LaTessa commented on my Spring Snow post that she’d recently flown over New Mexico — on her way from Memphis to Vegas.
(Of course, her main point was that she couldn’t figure out what all the white stuff on the ground was, but we won’t go there. The woman is stressed and suffers from various delusions. We all just look the other way.)
But I think a lot of people fly over northern New Mexico. The contrails at sunset are spectacular. This is a bit like noting that increased pollution makes sunsets more dramatic, and that a nuclear blast would REALLY liven up the skies. It makes for a happier life to just enjoy the pretty. Whether the condensation trails from airplanes have a serious impact on global climate change is just one more thing I can’t think about. I’m already scrutinizing all of my plastics to see if the (frequently illegible) number on the bottom makes it recyclable or not.
It makes sense, though that there are so many planes flying over our piece of the world — we are on a direct route to Las Vegas and most of southern California, as well as Mexico to all points northerly. There’s a phrase, even – “the flyover states” – coined by the people who fly from, say, New York City to Los Angeles. Oh yes, it’s a a term of contempt, lumping together all the people who don’t live in the major, urban coastal cities and who therefore develop unsophisticated ideas.

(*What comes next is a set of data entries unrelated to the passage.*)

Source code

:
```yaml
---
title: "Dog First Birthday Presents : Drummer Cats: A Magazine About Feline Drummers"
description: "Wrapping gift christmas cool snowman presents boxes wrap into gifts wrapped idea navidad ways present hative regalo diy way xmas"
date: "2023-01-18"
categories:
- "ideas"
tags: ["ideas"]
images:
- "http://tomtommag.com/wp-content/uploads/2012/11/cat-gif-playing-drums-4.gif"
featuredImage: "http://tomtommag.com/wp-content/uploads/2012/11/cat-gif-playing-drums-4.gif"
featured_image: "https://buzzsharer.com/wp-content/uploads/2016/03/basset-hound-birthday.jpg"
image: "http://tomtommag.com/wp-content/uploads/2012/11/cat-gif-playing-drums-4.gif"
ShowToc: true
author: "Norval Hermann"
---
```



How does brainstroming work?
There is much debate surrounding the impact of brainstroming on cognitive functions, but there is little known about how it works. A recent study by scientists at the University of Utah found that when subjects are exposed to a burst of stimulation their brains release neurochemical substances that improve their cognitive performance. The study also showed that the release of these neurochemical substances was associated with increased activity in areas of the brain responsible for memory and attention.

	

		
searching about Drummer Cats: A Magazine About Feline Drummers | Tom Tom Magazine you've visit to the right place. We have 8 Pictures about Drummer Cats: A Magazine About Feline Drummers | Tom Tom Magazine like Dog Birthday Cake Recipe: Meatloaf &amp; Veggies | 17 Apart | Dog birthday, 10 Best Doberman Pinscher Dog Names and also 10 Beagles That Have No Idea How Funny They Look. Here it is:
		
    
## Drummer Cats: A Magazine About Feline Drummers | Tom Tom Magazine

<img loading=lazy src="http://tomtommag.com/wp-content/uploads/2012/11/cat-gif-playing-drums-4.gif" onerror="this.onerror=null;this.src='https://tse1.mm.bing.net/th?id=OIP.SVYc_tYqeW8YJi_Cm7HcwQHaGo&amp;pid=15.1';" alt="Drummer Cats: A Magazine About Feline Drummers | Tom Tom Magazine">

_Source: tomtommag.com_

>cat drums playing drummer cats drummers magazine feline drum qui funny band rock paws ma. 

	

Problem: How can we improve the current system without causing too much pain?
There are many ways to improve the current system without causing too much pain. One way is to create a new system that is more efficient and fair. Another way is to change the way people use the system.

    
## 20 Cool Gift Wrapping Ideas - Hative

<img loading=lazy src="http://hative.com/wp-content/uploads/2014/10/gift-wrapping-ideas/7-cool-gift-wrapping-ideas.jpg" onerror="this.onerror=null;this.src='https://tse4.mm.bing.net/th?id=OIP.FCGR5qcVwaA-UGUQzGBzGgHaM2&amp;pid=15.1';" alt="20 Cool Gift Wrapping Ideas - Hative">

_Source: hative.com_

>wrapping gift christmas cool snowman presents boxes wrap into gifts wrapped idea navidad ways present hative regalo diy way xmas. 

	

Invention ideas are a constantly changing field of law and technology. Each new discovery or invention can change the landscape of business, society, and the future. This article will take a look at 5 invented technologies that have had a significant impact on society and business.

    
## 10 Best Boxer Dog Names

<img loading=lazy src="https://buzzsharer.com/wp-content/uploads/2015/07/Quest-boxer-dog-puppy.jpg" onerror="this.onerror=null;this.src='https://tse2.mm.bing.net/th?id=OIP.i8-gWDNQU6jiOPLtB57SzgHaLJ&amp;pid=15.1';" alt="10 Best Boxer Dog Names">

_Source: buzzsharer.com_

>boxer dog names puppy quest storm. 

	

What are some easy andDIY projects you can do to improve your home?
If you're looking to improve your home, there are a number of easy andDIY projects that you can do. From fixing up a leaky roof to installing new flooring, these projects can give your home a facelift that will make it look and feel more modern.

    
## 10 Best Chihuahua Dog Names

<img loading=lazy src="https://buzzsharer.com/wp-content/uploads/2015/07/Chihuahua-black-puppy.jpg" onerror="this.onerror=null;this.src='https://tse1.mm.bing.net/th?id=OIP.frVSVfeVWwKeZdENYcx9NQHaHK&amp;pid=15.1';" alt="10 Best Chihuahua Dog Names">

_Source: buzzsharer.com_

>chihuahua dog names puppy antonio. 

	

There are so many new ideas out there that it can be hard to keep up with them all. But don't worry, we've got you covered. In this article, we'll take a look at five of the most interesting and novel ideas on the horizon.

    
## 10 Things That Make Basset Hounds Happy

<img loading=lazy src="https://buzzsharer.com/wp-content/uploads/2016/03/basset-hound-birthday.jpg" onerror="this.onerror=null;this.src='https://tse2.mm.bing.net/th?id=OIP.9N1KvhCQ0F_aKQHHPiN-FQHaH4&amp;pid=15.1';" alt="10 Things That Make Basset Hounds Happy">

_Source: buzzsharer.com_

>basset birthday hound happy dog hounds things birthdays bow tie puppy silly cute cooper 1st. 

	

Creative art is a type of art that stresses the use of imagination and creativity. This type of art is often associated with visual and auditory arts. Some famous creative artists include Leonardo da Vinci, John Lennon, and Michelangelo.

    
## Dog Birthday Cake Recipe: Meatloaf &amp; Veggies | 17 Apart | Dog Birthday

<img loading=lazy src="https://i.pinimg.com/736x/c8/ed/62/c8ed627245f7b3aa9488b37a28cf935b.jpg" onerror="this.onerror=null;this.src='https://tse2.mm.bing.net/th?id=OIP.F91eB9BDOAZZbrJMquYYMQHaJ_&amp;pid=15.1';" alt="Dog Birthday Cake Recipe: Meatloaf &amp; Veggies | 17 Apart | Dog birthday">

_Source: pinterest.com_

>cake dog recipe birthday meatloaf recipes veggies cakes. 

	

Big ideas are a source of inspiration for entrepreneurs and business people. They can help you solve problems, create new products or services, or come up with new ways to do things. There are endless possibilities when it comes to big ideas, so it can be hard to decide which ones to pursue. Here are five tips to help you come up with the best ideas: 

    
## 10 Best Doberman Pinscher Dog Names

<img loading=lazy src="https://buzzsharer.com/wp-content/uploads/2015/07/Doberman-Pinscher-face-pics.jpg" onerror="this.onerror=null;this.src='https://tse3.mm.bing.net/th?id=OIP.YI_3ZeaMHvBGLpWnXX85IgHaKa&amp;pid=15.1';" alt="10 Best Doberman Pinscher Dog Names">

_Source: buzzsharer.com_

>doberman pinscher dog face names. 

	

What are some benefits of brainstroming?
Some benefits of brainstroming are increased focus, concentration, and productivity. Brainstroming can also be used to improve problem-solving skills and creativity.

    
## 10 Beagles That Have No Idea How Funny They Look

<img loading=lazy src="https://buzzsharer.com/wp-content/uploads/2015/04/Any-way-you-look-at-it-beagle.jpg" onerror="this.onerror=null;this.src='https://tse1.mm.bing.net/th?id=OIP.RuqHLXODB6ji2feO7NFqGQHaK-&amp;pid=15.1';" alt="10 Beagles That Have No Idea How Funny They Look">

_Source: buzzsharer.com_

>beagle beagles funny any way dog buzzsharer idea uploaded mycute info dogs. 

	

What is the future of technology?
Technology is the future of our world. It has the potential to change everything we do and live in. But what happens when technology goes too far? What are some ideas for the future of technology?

It doesn’t help that there are a lot of people in those states with poorly reasoned ideas. Not that there aren’t a few in those coastal, urban centers, too.

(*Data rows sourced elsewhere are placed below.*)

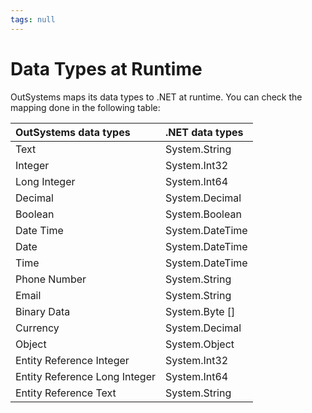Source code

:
 ```yaml
---
tags: null
---
```


# Data Types at Runtime

OutSystems maps its data types to .NET at runtime. You can check the mapping done in the following table:

| OutSystems data types | .NET data types |
| :--- | :--- |
| Text | System.String |
| Integer | System.Int32 |
| Long Integer | System.Int64 |
| Decimal | System.Decimal |
| Boolean | System.Boolean |
| Date Time | System.DateTime |
| Date | System.DateTime |
| Time | System.DateTime |
| Phone Number | System.String |
| Email | System.String |
| Binary Data | System.Byte \[\] |
| Currency | System.Decimal |
| Object | System.Object |
| Entity Reference Integer | System.Int32 |
| Entity Reference Long Integer | System.Int64 |
| Entity Reference Text | System.String |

It’s easy to fly over and forget what the experience on the ground is like. We forget that other people’s lives aren’t exactly like our own. We might know it, in our heads, but our hearts forget. We get caught up in the tumult of our own lives, the daily concerns, sorting the plastic recyclables, admire the sunset and hope the contrails aren’t really such a bad thing.
Every once in a while, we notice that someone else has snow.